(Rendered images with source text)
>>>>

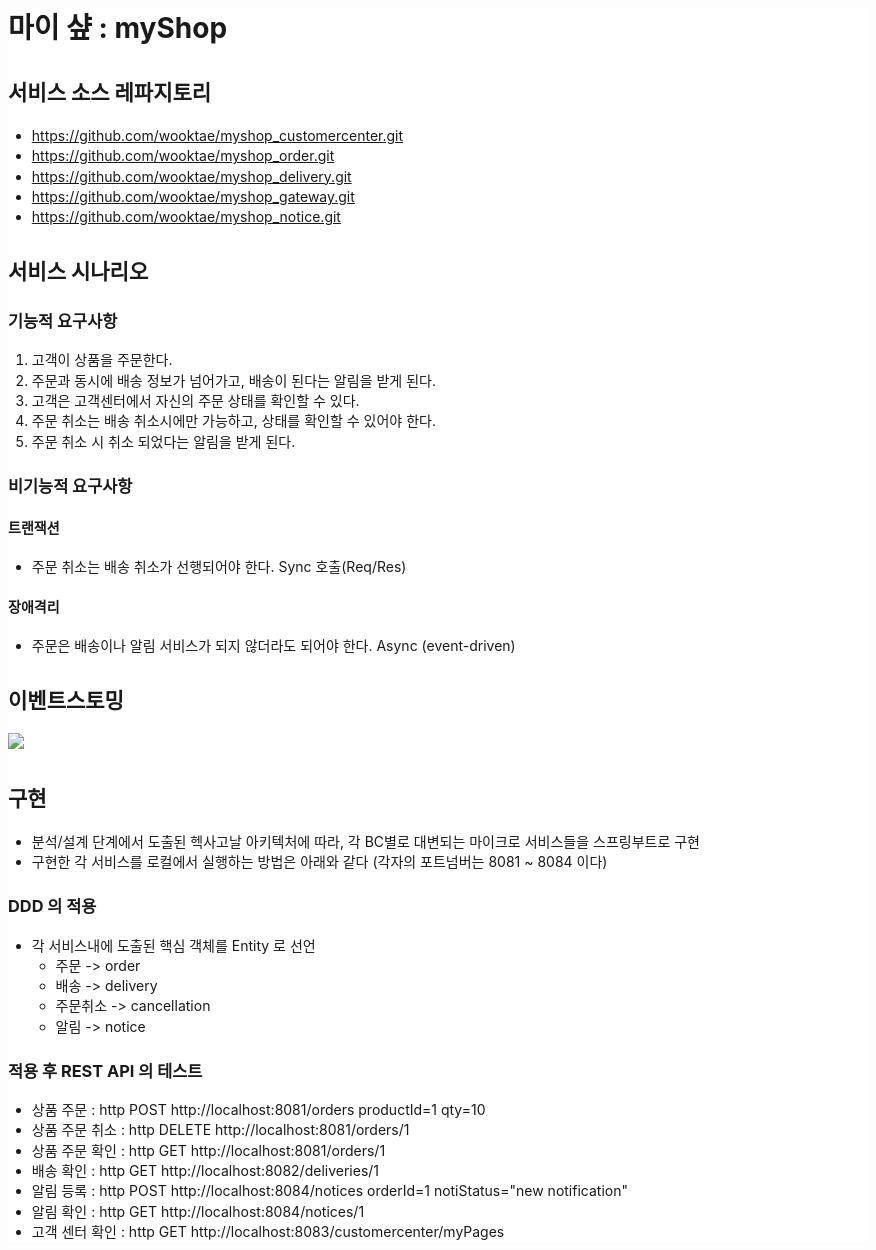 # 마이 샾 : myShop

## 서비스 소스 레파지토리
- https://github.com/wooktae/myshop_customercenter.git
- https://github.com/wooktae/myshop_order.git
- https://github.com/wooktae/myshop_delivery.git
- https://github.com/wooktae/myshop_gateway.git
- https://github.com/wooktae/myshop_notice.git

## 서비스 시나리오

### 기능적 요구사항
1. 고객이 상품을 주문한다.
2. 주문과 동시에 배송 정보가 넘어가고, 배송이 된다는 알림을 받게 된다.
3. 고객은 고객센터에서 자신의 주문 상태를 확인할 수 있다.
4. 주문 취소는 배송 취소시에만 가능하고, 상태를 확인할 수 있어야 한다.
5. 주문 취소 시 취소 되었다는 알림을 받게 된다.

### 비기능적 요구사항

#### 트랜잭션
 - 주문 취소는 배송 취소가 선행되어야 한다. Sync 호출(Req/Res)

#### 장애격리
 - 주문은 배송이나 알림 서비스가 되지 않더라도 되어야 한다. Async (event-driven)

## 이벤트스토밍

<img src="https://user-images.githubusercontent.com/20061192/93415849-6985e700-f8df-11ea-9f85-3299e31aeafa.png" width="90%"></img>

## 구현
- 분석/설계 단계에서 도출된 헥사고날 아키텍처에 따라, 각 BC별로 대변되는 마이크로 서비스들을 스프링부트로 구현
- 구현한 각 서비스를 로컬에서 실행하는 방법은 아래와 같다 (각자의 포트넘버는 8081 ~ 8084 이다)

### DDD 의 적용
- 각 서비스내에 도출된 핵심 객체를 Entity 로 선언
  - 주문 -> order
  - 배송 -> delivery
  - 주문취소 -> cancellation
  - 알림 -> notice

### 적용 후 REST API 의 테스트

- 상품 주문 : http POST http://localhost:8081/orders productId=1 qty=10
- 상품 주문 취소 : http DELETE http://localhost:8081/orders/1
- 상품 주문 확인 : http GET http://localhost:8081/orders/1
- 배송 확인 : http GET http://localhost:8082/deliveries/1
- 알림 등록 : http POST http://localhost:8084/notices orderId=1 notiStatus="new notification"
- 알림 확인 : http GET http://localhost:8084/notices/1
- 고객 센터 확인 : http GET http://localhost:8083/customercenter/myPages

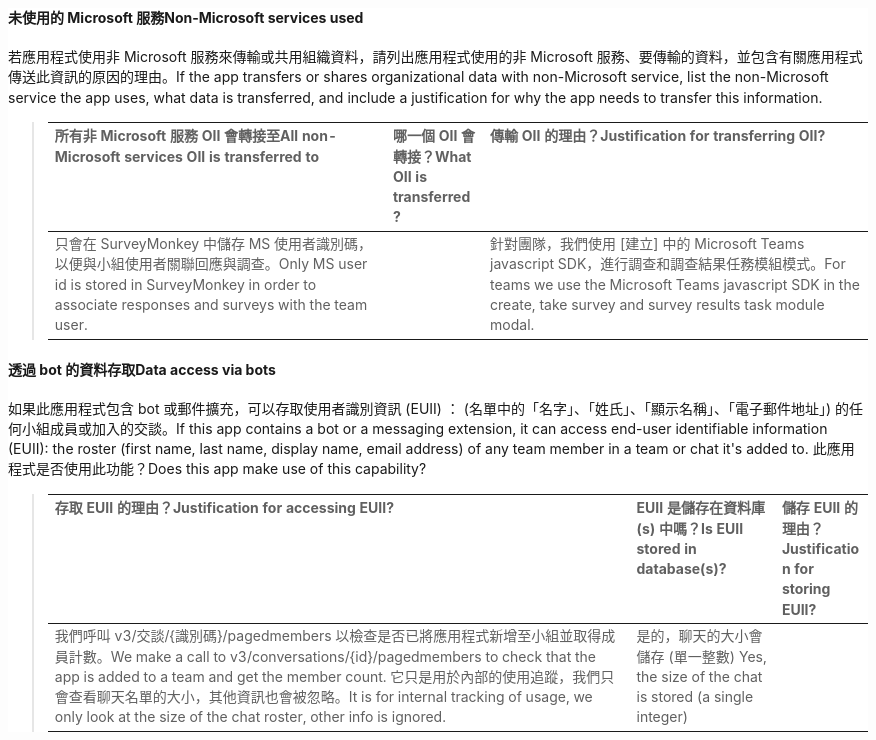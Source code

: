
#### <a name="non-microsoft-services-used"></a><span data-ttu-id="6a25d-139">未使用的 Microsoft 服務</span><span class="sxs-lookup"><span data-stu-id="6a25d-139">Non-Microsoft services used</span></span>

<span data-ttu-id="6a25d-140">若應用程式使用非 Microsoft 服務來傳輸或共用組織資料，請列出應用程式使用的非 Microsoft 服務、要傳輸的資料，並包含有關應用程式傳送此資訊的原因的理由。</span><span class="sxs-lookup"><span data-stu-id="6a25d-140">If the app transfers or shares organizational data with non-Microsoft service, list the non-Microsoft service the app uses, what data is transferred, and include a justification for why the app needs to transfer this information.</span></span>

>| <span data-ttu-id="6a25d-141">**所有非 Microsoft 服務 OII 會轉接至**</span><span class="sxs-lookup"><span data-stu-id="6a25d-141">**All non-Microsoft services OII is transferred to**</span></span> |  <span data-ttu-id="6a25d-142">**哪一個 OII 會轉接？**</span><span class="sxs-lookup"><span data-stu-id="6a25d-142">**What OII is transferred?**</span></span> | <span data-ttu-id="6a25d-143">**傳輸 OII 的理由？**</span><span class="sxs-lookup"><span data-stu-id="6a25d-143">**Justification for transferring OII?**</span></span> |
>|:-------------------|:--------------------------|:--------------------------|
>| <span data-ttu-id="6a25d-144">只會在 SurveyMonkey 中儲存 MS 使用者識別碼，以便與小組使用者關聯回應與調查。</span><span class="sxs-lookup"><span data-stu-id="6a25d-144">Only MS user id is stored in SurveyMonkey in order to associate responses and surveys with the team user.</span></span> |  | <span data-ttu-id="6a25d-145">針對團隊，我們使用 [建立] 中的 Microsoft Teams javascript SDK，進行調查和調查結果任務模組模式。</span><span class="sxs-lookup"><span data-stu-id="6a25d-145">For teams we use the Microsoft Teams javascript SDK in the create, take survey and survey results task module modal.</span></span> |

#### <a name="data-access-via-bots"></a><span data-ttu-id="6a25d-146">透過 bot 的資料存取</span><span class="sxs-lookup"><span data-stu-id="6a25d-146">Data access via bots</span></span>

<span data-ttu-id="6a25d-147">如果此應用程式包含 bot 或郵件擴充，可以存取使用者識別資訊 (EUII) ： (名單中的「名字」、「姓氏」、「顯示名稱」、「電子郵件地址」) 的任何小組成員或加入的交談。</span><span class="sxs-lookup"><span data-stu-id="6a25d-147">If this app contains a bot or a messaging extension, it can access end-user identifiable information (EUII): the roster (first name, last name, display name, email address) of any team member in a team or chat it's added to.</span></span> <span data-ttu-id="6a25d-148">此應用程式是否使用此功能？</span><span class="sxs-lookup"><span data-stu-id="6a25d-148">Does this app make use of this capability?</span></span>

>| <span data-ttu-id="6a25d-149">**存取 EUII 的理由？**</span><span class="sxs-lookup"><span data-stu-id="6a25d-149">**Justification for accessing EUII?**</span></span>  | <span data-ttu-id="6a25d-150">**EUII 是儲存在資料庫 (s) 中嗎？**</span><span class="sxs-lookup"><span data-stu-id="6a25d-150">**Is EUII stored in database(s)?**</span></span> | <span data-ttu-id="6a25d-151">**儲存 EUII 的理由？**</span><span class="sxs-lookup"><span data-stu-id="6a25d-151">**Justification for storing EUII?**</span></span> |
>|:--------------------------------|:---------------------|:--------------------------|
>| <span data-ttu-id="6a25d-152">我們呼叫 v3/交談/{識別碼}/pagedmembers 以檢查是否已將應用程式新增至小組並取得成員計數。</span><span class="sxs-lookup"><span data-stu-id="6a25d-152">We make a call to v3/conversations/{id}/pagedmembers to check that the app is added to a team and get the member count.</span></span> <span data-ttu-id="6a25d-153">它只是用於內部的使用追蹤，我們只會查看聊天名單的大小，其他資訊也會被忽略。</span><span class="sxs-lookup"><span data-stu-id="6a25d-153">It is for internal tracking of usage, we only look at the size of the chat roster, other info is ignored.</span></span> | <span data-ttu-id="6a25d-154">是的，聊天的大小會儲存 (單一整數) </span><span class="sxs-lookup"><span data-stu-id="6a25d-154">Yes, the size of the chat is stored (a single integer)</span></span> |  |


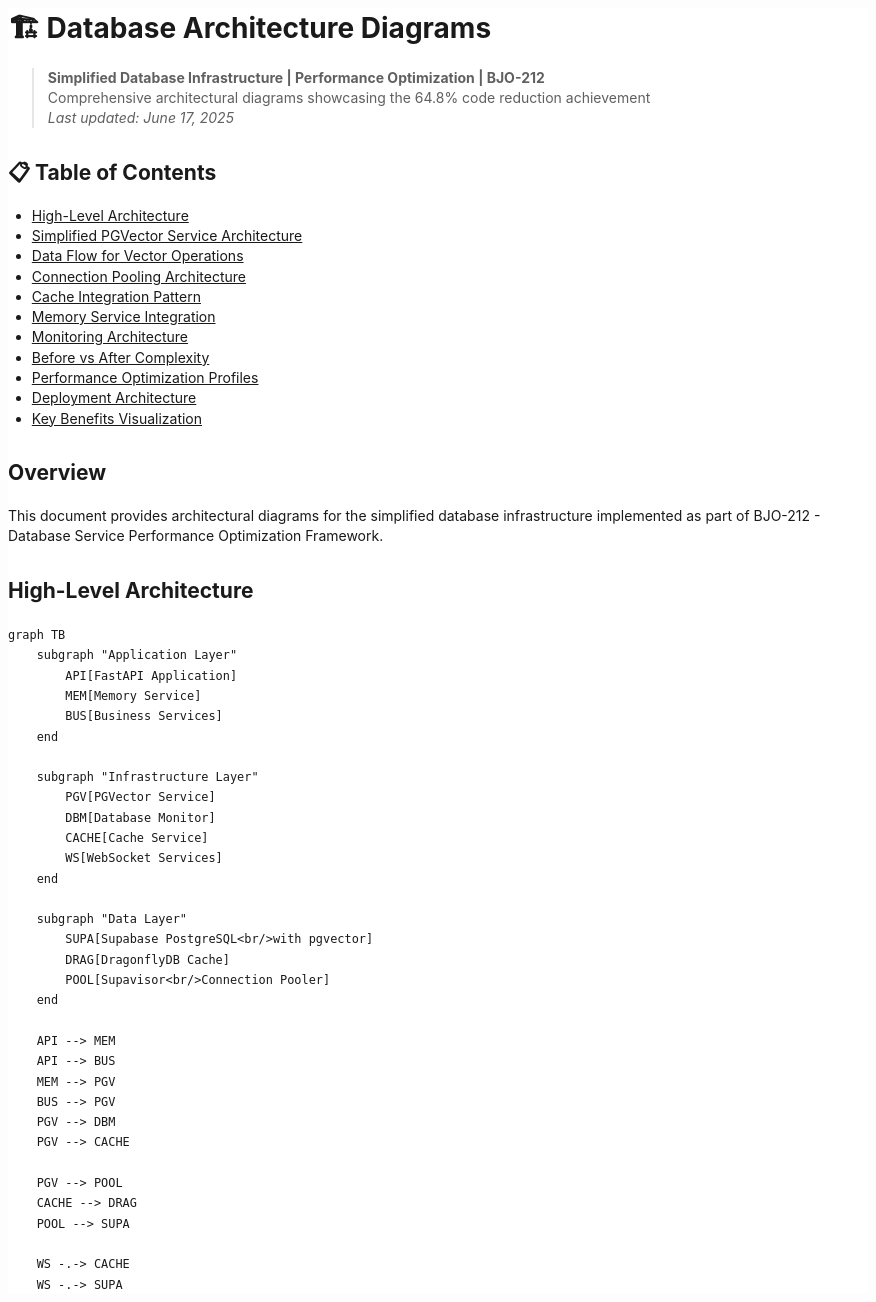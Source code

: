 # 🏗️ Database Architecture Diagrams

> **Simplified Database Infrastructure | Performance Optimization | BJO-212**  
> Comprehensive architectural diagrams showcasing the 64.8% code reduction achievement  
> *Last updated: June 17, 2025*

## 📋 Table of Contents

- [High-Level Architecture](#high-level-architecture)
- [Simplified PGVector Service Architecture](#simplified-pgvector-service-architecture)
- [Data Flow for Vector Operations](#data-flow-for-vector-operations)
- [Connection Pooling Architecture](#connection-pooling-architecture)
- [Cache Integration Pattern](#cache-integration-pattern)
- [Memory Service Integration](#memory-service-integration)
- [Monitoring Architecture](#monitoring-architecture)
- [Before vs After Complexity](#before-vs-after-complexity)
- [Performance Optimization Profiles](#performance-optimization-profiles)
- [Deployment Architecture](#deployment-architecture)
- [Key Benefits Visualization](#key-benefits-visualization)

## Overview

This document provides architectural diagrams for the simplified database infrastructure implemented as part of BJO-212 - Database Service Performance Optimization Framework.

## High-Level Architecture

```mermaid
graph TB
    subgraph "Application Layer"
        API[FastAPI Application]
        MEM[Memory Service]
        BUS[Business Services]
    end

    subgraph "Infrastructure Layer"
        PGV[PGVector Service]
        DBM[Database Monitor]
        CACHE[Cache Service]
        WS[WebSocket Services]
    end

    subgraph "Data Layer"
        SUPA[Supabase PostgreSQL<br/>with pgvector]
        DRAG[DragonflyDB Cache]
        POOL[Supavisor<br/>Connection Pooler]
    end

    API --> MEM
    API --> BUS
    MEM --> PGV
    BUS --> PGV
    PGV --> DBM
    PGV --> CACHE
    
    PGV --> POOL
    CACHE --> DRAG
    POOL --> SUPA
    
    WS -.-> CACHE
    WS -.-> SUPA

```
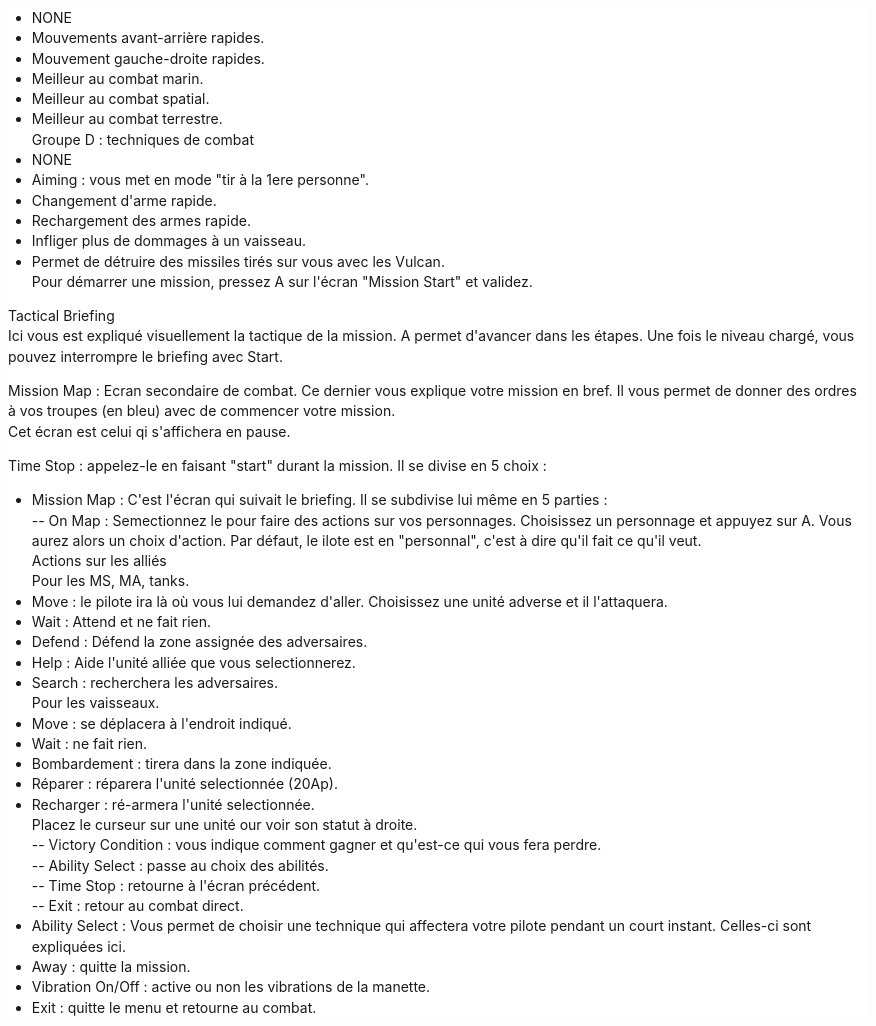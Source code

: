 - NONE   
- Mouvements avant-arrière rapides.   
- Mouvement gauche-droite rapides.   
- Meilleur au combat marin.   
- Meilleur au combat spatial.   
- Meilleur au combat terrestre.   
Groupe D : techniques de combat   
- NONE   
- Aiming : vous met en mode "tir à la 1ere personne".   
- Changement d'arme rapide.   
- Rechargement des armes rapide.   
- Infliger plus de dommages à un vaisseau.   
- Permet de détruire des missiles tirés sur vous avec les Vulcan.   
Pour démarrer une mission, pressez A sur l'écran "Mission Start" et validez.   
  
Tactical Briefing   
Ici vous est expliqué visuellement la tactique de la mission. A permet d'avancer dans les étapes. Une fois le niveau chargé, vous pouvez interrompre le briefing avec Start.   
  
Mission Map : Ecran secondaire de combat. Ce dernier vous explique votre mission en bref. Il vous permet de donner des ordres à vos troupes (en bleu) avec de commencer votre mission.   
Cet écran est celui qi s'affichera en pause.   
  
Time Stop : appelez-le en faisant "start" durant la mission. Il se divise en 5 choix :   
- Mission Map : C'est l'écran qui suivait le briefing. Il se subdivise lui même en 5 parties :   
-- On Map : Semectionnez le pour faire des actions sur vos personnages. Choisissez un personnage et appuyez sur A. Vous aurez alors un choix d'action. Par défaut, le ilote est en "personnal", c'est à dire qu'il fait ce qu'il veut.   
Actions sur les alliés   
Pour les MS, MA, tanks.   
- Move : le pilote ira là où vous lui demandez d'aller. Choisissez une unité adverse et il l'attaquera.   
- Wait : Attend et ne fait rien.   
- Defend : Défend la zone assignée des adversaires.   
- Help : Aide l'unité alliée que vous selectionnerez.   
- Search : recherchera les adversaires.   
Pour les vaisseaux.   
- Move : se déplacera à l'endroit indiqué.   
- Wait : ne fait rien.   
- Bombardement : tirera dans la zone indiquée.   
- Réparer : réparera l'unité selectionnée (20Ap).   
- Recharger : ré-armera l'unité selectionnée.   
Placez le curseur sur une unité our voir son statut à droite.   
-- Victory Condition : vous indique comment gagner et qu'est-ce qui vous fera perdre.   
-- Ability Select : passe au choix des abilités.   
-- Time Stop : retourne à l'écran précédent.   
-- Exit : retour au combat direct.   
- Ability Select : Vous permet de choisir une technique qui affectera votre pilote pendant un court instant. Celles-ci sont expliquées ici.   
- Away : quitte la mission.   
- Vibration On/Off : active ou non les vibrations de la manette.   
- Exit : quitte le menu et retourne au combat.   
  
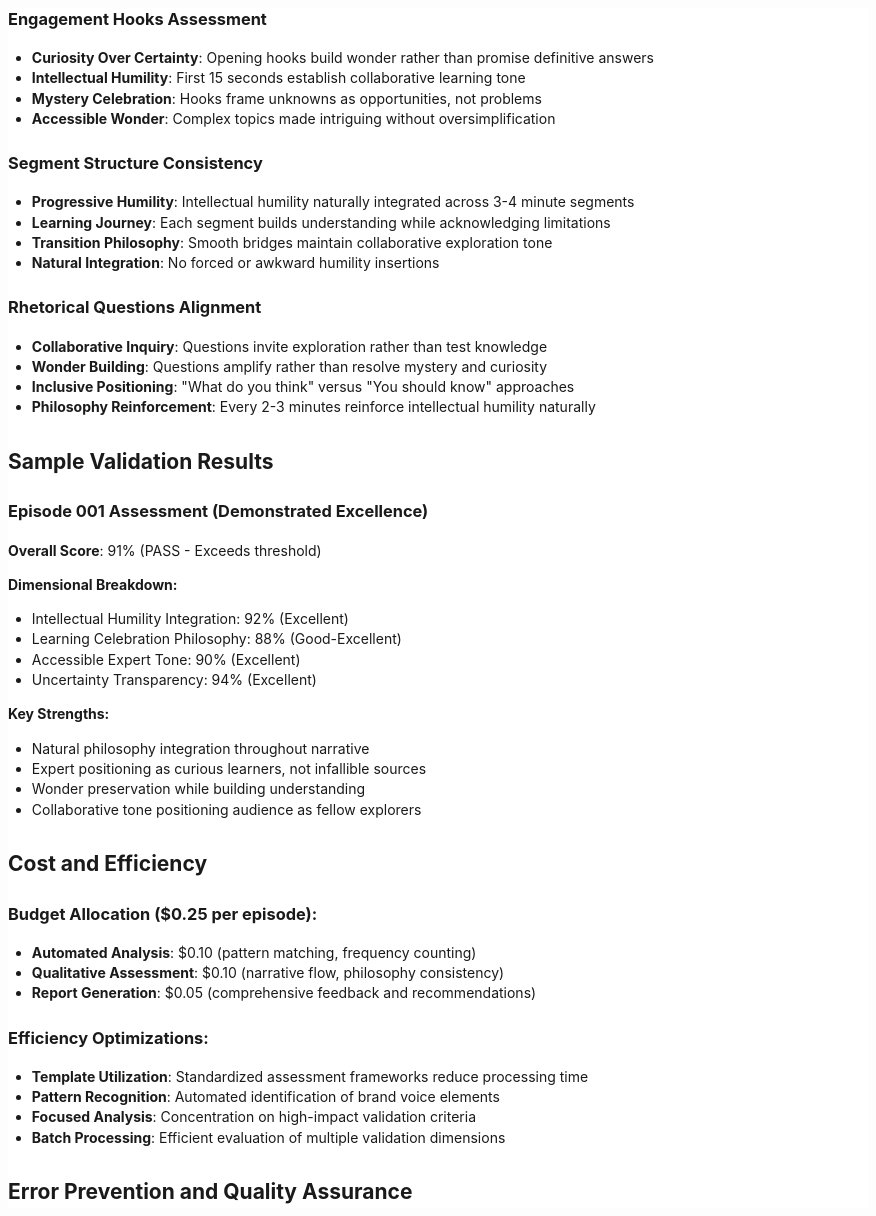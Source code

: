 ### Engagement Hooks Assessment
- **Curiosity Over Certainty**: Opening hooks build wonder rather than promise definitive answers
- **Intellectual Humility**: First 15 seconds establish collaborative learning tone
- **Mystery Celebration**: Hooks frame unknowns as opportunities, not problems
- **Accessible Wonder**: Complex topics made intriguing without oversimplification

### Segment Structure Consistency
- **Progressive Humility**: Intellectual humility naturally integrated across 3-4 minute segments
- **Learning Journey**: Each segment builds understanding while acknowledging limitations
- **Transition Philosophy**: Smooth bridges maintain collaborative exploration tone
- **Natural Integration**: No forced or awkward humility insertions

### Rhetorical Questions Alignment
- **Collaborative Inquiry**: Questions invite exploration rather than test knowledge
- **Wonder Building**: Questions amplify rather than resolve mystery and curiosity
- **Inclusive Positioning**: "What do you think" versus "You should know" approaches
- **Philosophy Reinforcement**: Every 2-3 minutes reinforce intellectual humility naturally

## Sample Validation Results

### Episode 001 Assessment (Demonstrated Excellence)
**Overall Score**: 91% (PASS - Exceeds threshold)

**Dimensional Breakdown:**
- Intellectual Humility Integration: 92% (Excellent)
- Learning Celebration Philosophy: 88% (Good-Excellent)
- Accessible Expert Tone: 90% (Excellent)
- Uncertainty Transparency: 94% (Excellent)

**Key Strengths:**
- Natural philosophy integration throughout narrative
- Expert positioning as curious learners, not infallible sources
- Wonder preservation while building understanding
- Collaborative tone positioning audience as fellow explorers

## Cost and Efficiency

### Budget Allocation ($0.25 per episode):
- **Automated Analysis**: $0.10 (pattern matching, frequency counting)
- **Qualitative Assessment**: $0.10 (narrative flow, philosophy consistency)
- **Report Generation**: $0.05 (comprehensive feedback and recommendations)

### Efficiency Optimizations:
- **Template Utilization**: Standardized assessment frameworks reduce processing time
- **Pattern Recognition**: Automated identification of brand voice elements
- **Focused Analysis**: Concentration on high-impact validation criteria
- **Batch Processing**: Efficient evaluation of multiple validation dimensions

## Error Prevention and Quality Assurance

<<<<

**EXERCISE DIRECTIONS**
Using the entries above, transcribe exactly from the line that has "storing EUII?**</span></span> |" through the line that has "## Overview". Pictures are dropped.

**RESPONSE TO THIS TASK**
>| <span data-ttu-id="6a25d-149">**存取 EUII 的理由？**</span><span class="sxs-lookup"><span data-stu-id="6a25d-149">**Justification for accessing EUII?**</span></span>  | <span data-ttu-id="6a25d-150">**EUII 是儲存在資料庫 (s) 中嗎？**</span><span class="sxs-lookup"><span data-stu-id="6a25d-150">**Is EUII stored in database(s)?**</span></span> | <span data-ttu-id="6a25d-151">**儲存 EUII 的理由？**</span><span class="sxs-lookup"><span data-stu-id="6a25d-151">**Justification for storing EUII?**</span></span> |
>|:--------------------------------|:---------------------|:--------------------------|
>| <span data-ttu-id="6a25d-152">我們呼叫 v3/交談/{識別碼}/pagedmembers 以檢查是否已將應用程式新增至小組並取得成員計數。</span><span class="sxs-lookup"><span data-stu-id="6a25d-152">We make a call to v3/conversations/{id}/pagedmembers to check that the app is added to a team and get the member count.</span></span> <span data-ttu-id="6a25d-153">它只是用於內部的使用追蹤，我們只會查看聊天名單的大小，其他資訊也會被忽略。</span><span class="sxs-lookup"><span data-stu-id="6a25d-153">It is for internal tracking of usage, we only look at the size of the chat roster, other info is ignored.</span></span> | <span data-ttu-id="6a25d-154">是的，聊天的大小會儲存 (單一整數) </span><span class="sxs-lookup"><span data-stu-id="6a25d-154">Yes, the size of the chat is stored (a single integer)</span></span> |  |


Source code

: # 🏗️ Database Architecture Diagrams

> **Simplified Database Infrastructure | Performance Optimization | BJO-212**  
> Comprehensive architectural diagrams showcasing the 64.8% code reduction achievement  
> *Last updated: June 17, 2025*

## 📋 Table of Contents

- [High-Level Architecture](#high-level-architecture)
- [Simplified PGVector Service Architecture](#simplified-pgvector-service-architecture)
- [Data Flow for Vector Operations](#data-flow-for-vector-operations)
- [Connection Pooling Architecture](#connection-pooling-architecture)
- [Cache Integration Pattern](#cache-integration-pattern)
- [Memory Service Integration](#memory-service-integration)
- [Monitoring Architecture](#monitoring-architecture)
- [Before vs After Complexity](#before-vs-after-complexity)
- [Performance Optimization Profiles](#performance-optimization-profiles)
- [Deployment Architecture](#deployment-architecture)
- [Key Benefits Visualization](#key-benefits-visualization)

## Overview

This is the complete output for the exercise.